How Global Reserves Stack Up
The most recent international assessment, published in 2024 by the Nuclear Energy Agency and the International Atomic Energy Agency, estimated total reasonably assured resources at about 4.78 million tonnes of uranium when including all cost categories up to $260 per kilogram. At the cheapest extraction costs (under $40/kg), only about 365,000 tonnes qualify, and just four countries report reserves in that bracket, with Kazakhstan holding three-quarters of the total.
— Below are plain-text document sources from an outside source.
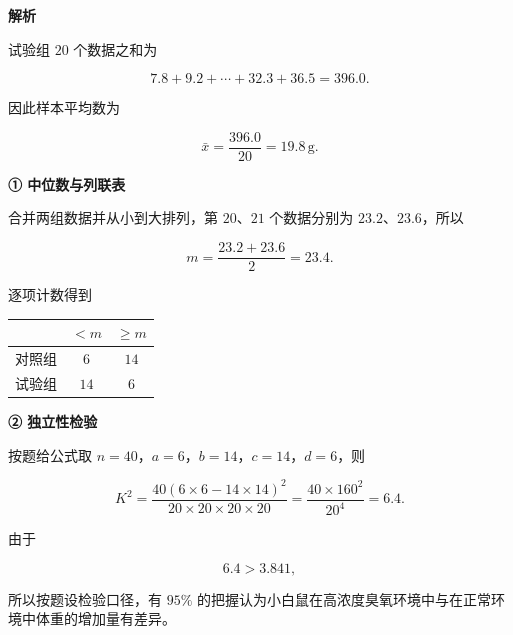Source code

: \begin{answer}
\textbf{解析}


试验组 $20$ 个数据之和为

\nopagebreak[4]
\[
7.8+9.2+\cdots+32.3+36.5=396.0.
\]

因此样本平均数为

\nopagebreak[4]
\[
\bar x=\frac{396.0}{20}=19.8\,\mathrm g.
\]


\textbf{① 中位数与列联表}

合并两组数据并从小到大排列，第 $20$、$21$ 个数据分别为 $23.2$、$23.6$，所以

\nopagebreak[4]
\[
m=\frac{23.2+23.6}{2}=23.4.
\]

逐项计数得到

\begin{center}
\begin{tabular}{ccc}
\toprule
 & $<m$ & $\geqslant m$ \\
\midrule
对照组 & $6$ & $14$ \\
试验组 & $14$ & $6$ \\
\bottomrule
\end{tabular}
\end{center}

\textbf{② 独立性检验}

按题给公式取 $n=40$，$a=6$，$b=14$，$c=14$，$d=6$，则

\nopagebreak[4]
\[
K^2
=\frac{40(6\times6-14\times14)^2}{20\times20\times20\times20}
=\frac{40\times160^2}{20^4}
=6.4.
\]

由于

\nopagebreak[4]
\[
6.4>3.841,
\]

所以按题设检验口径，有 $95\%$ 的把握认为小白鼠在高浓度臭氧环境中与在正常环境中体重的增加量有差异。



\end{answer}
Stepping up to the under-$130/kg category, which covers most currently operating mines, the figure rises to about 3.87 million tonnes spread across dozens of countries.
Low-cost reserves have been declining. The latest data showed a 20% drop (about 92,000 tonnes) in reserves recoverable below $80/kg compared to previous estimates, largely because existing mines are drawing down their richest ore. Higher-cost categories held steadier, suggesting that plenty of uranium remains in the ground but will cost more to get out. At current consumption rates, identified resources at the $130/kg level represent roughly 70 years of supply for the world’s reactor fleet, though that number shifts with demand, new discoveries, and extraction technology improvements.